# Listed entries
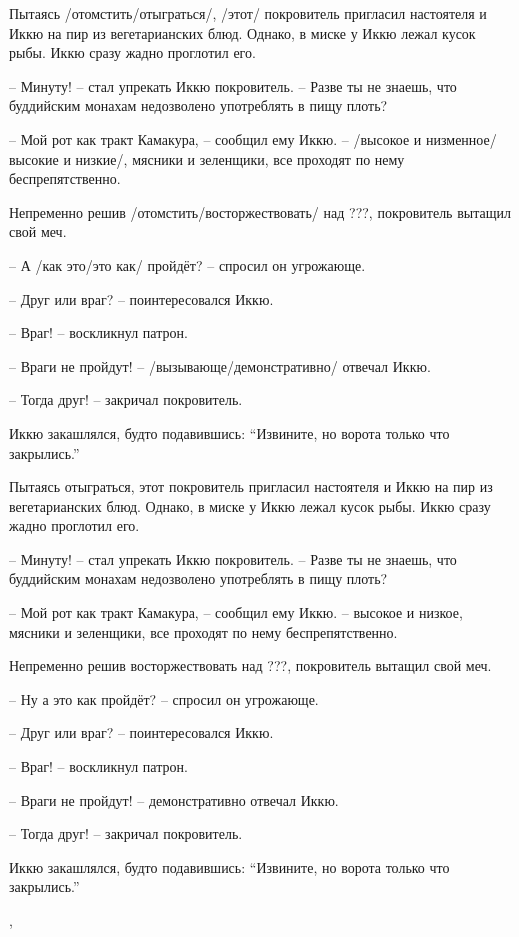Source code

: \begin{ver}
Пытаясь /отомстить/отыграться/, /этот/ покровитель
пригласил настоятеля и Иккю на пир из вегетарианских блюд. Однако, в
миске у Иккю лежал кусок рыбы. Иккю сразу жадно проглотил его.

-- Минуту! -- стал упрекать Иккю покровитель. -- Разве ты не знаешь,
что буддийским монахам недозволено употреблять в пищу плоть?

-- Мой рот как тракт Камакура, -- сообщил ему Иккю. -- /высокое и
низменное/высокие и низкие/, мясники и зеленщики, все проходят по нему
беспрепятственно.

Непременно решив /отомстить/восторжествовать/
над ???,
покровитель вытащил свой меч.

-- А /как это/это как/ пройдёт? -- спросил он угрожающе.

-- Друг или враг? -- поинтересовался Иккю.

-- Враг! -- воскликнул патрон.

-- Враги не пройдут! -- /вызывающе/демонстративно/ отвечал Иккю.

-- Тогда друг! -- закричал покровитель.

Иккю закашлялся, будто подавившись: ``Извините, но ворота только что закрылись.''
\end{ver}
\begin{ver}[1]
Пытаясь отыграться, этот покровитель
пригласил настоятеля и Иккю на пир из вегетарианских блюд. Однако, в
миске у Иккю лежал кусок рыбы. Иккю сразу жадно проглотил его.

-- Минуту! -- стал упрекать Иккю покровитель. -- Разве ты не знаешь,
что буддийским монахам недозволено употреблять в пищу плоть?

-- Мой рот как тракт Камакура, -- сообщил ему Иккю. -- высокое и
низкое, мясники и зеленщики, все проходят по нему
беспрепятственно.

Непременно решив восторжествовать
над ???,
покровитель вытащил свой меч.

-- Ну а это как пройдёт? -- спросил он угрожающе.

-- Друг или враг? -- поинтересовался Иккю.

-- Враг! -- воскликнул патрон.

-- Враги не пройдут! -- демонстративно отвечал Иккю.

-- Тогда друг! -- закричал покровитель.

Иккю закашлялся, будто подавившись: ``Извините, но ворота только что
закрылись.''

\end{ver}
\sep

# Exercise objective
Repeat every line of the data exactly, but do not include pictures.

# Your response
Source code

: \begin{ver}
Пытаясь /отомстить/отыграться/, /этот/ покровитель
пригласил настоятеля и Иккю на пир из вегетарианских блюд. Однако, в
миске у Иккю лежал кусок рыбы. Иккю сразу жадно проглотил его.

-- Минуту! -- стал упрекать Иккю покровитель. -- Разве ты не знаешь,
что буддийским монахам недозволено употреблять в пищу плоть?

-- Мой рот как тракт Камакура, -- сообщил ему Иккю. -- /высокое и
низменное/высокие и низкие/, мясники и зеленщики, все проходят по нему
беспрепятственно.

Непременно решив /отомстить/восторжествовать/
над ???,
покровитель вытащил свой меч.

-- А /как это/это как/ пройдёт? -- спросил он угрожающе.

-- Друг или враг? -- поинтересовался Иккю.

-- Враг! -- воскликнул патрон.

-- Враги не пройдут! -- /вызывающе/демонстративно/ отвечал Иккю.

-- Тогда друг! -- закричал покровитель.

Иккю закашлялся, будто подавившись: ``Извините, но ворота только что закрылись.''
\end{ver}
\begin{ver}[1]
Пытаясь отыграться, этот покровитель
пригласил настоятеля и Иккю на пир из вегетарианских блюд. Однако, в
миске у Иккю лежал кусок рыбы. Иккю сразу жадно проглотил его.

-- Минуту! -- стал упрекать Иккю покровитель. -- Разве ты не знаешь,
что буддийским монахам недозволено употреблять в пищу плоть?

-- Мой рот как тракт Камакура, -- сообщил ему Иккю. -- высокое и
низкое, мясники и зеленщики, все проходят по нему
беспрепятственно.

Непременно решив восторжествовать
над ???,
покровитель вытащил свой меч.

-- Ну а это как пройдёт? -- спросил он угрожающе.

-- Друг или враг? -- поинтересовался Иккю.

-- Враг! -- воскликнул патрон.

-- Враги не пройдут! -- демонстративно отвечал Иккю.

-- Тогда друг! -- закричал покровитель.

Иккю закашлялся, будто подавившись: ``Извините, но ворота только что
закрылись.''

\end{ver}
\sep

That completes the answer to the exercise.